Starting from the line with "### This render object", transcribe each line to the end of the records below. Copy them exactly and write nothing else.

■ ■ ■

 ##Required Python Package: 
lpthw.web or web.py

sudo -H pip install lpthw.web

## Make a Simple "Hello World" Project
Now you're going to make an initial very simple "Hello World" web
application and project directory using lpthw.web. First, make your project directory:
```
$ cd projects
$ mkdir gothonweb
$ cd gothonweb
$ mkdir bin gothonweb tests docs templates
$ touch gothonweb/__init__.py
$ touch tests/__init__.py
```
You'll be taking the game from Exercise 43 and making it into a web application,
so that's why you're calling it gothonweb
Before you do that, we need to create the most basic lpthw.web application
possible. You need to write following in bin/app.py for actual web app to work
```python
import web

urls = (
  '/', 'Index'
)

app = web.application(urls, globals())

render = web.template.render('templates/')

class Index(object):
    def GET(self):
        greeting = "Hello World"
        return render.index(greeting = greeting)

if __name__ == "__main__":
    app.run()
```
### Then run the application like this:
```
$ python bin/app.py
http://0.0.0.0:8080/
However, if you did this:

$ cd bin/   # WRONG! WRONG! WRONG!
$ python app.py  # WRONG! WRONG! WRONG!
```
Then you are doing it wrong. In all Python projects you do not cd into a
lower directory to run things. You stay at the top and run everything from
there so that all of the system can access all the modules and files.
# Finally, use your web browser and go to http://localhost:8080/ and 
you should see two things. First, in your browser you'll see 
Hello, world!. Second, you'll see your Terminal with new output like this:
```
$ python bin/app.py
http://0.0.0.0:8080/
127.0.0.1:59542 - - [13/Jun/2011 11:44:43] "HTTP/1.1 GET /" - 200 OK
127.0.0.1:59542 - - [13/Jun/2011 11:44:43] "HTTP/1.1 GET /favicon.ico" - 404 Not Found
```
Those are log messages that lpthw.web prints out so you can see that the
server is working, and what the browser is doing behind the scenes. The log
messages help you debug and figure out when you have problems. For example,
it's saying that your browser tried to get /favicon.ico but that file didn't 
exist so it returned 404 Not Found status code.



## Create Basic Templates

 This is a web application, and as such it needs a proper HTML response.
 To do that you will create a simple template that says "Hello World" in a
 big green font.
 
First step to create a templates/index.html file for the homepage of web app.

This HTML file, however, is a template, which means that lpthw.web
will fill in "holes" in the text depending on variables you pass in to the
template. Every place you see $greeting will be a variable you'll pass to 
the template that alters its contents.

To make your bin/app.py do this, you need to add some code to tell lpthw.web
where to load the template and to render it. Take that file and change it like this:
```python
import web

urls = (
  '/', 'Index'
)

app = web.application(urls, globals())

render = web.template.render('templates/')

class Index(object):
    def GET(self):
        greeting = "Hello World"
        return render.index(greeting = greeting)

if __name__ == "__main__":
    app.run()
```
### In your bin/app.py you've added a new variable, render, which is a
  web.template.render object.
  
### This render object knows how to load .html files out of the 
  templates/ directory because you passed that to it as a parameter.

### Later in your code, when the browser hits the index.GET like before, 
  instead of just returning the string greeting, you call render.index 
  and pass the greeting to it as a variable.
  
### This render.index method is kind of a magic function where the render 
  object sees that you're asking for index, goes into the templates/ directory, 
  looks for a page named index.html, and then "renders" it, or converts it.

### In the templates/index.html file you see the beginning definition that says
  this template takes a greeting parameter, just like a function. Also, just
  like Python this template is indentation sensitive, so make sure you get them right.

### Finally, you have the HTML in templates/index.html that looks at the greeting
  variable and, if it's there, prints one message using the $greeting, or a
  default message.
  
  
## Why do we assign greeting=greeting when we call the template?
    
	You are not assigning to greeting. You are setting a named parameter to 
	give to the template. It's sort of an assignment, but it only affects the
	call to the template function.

■ ■ ■

- PROBLEM SOLUTION -
### This render object knows how to load .html files out of the 
  templates/ directory because you passed that to it as a parameter.

### Later in your code, when the browser hits the index.GET like before, 
  instead of just returning the string greeting, you call render.index 
  and pass the greeting to it as a variable.
  
### This render.index method is kind of a magic function where the render 
  object sees that you're asking for index, goes into the templates/ directory, 
  looks for a page named index.html, and then "renders" it, or converts it.

### In the templates/index.html file you see the beginning definition that says
  this template takes a greeting parameter, just like a function. Also, just
  like Python this template is indentation sensitive, so make sure you get them right.

### Finally, you have the HTML in templates/index.html that looks at the greeting
  variable and, if it's there, prints one message using the $greeting, or a
  default message.
  
  
## Why do we assign greeting=greeting when we call the template?
    
	You are not assigning to greeting. You are setting a named parameter to 
	give to the template. It's sort of an assignment, but it only affects the
	call to the template function.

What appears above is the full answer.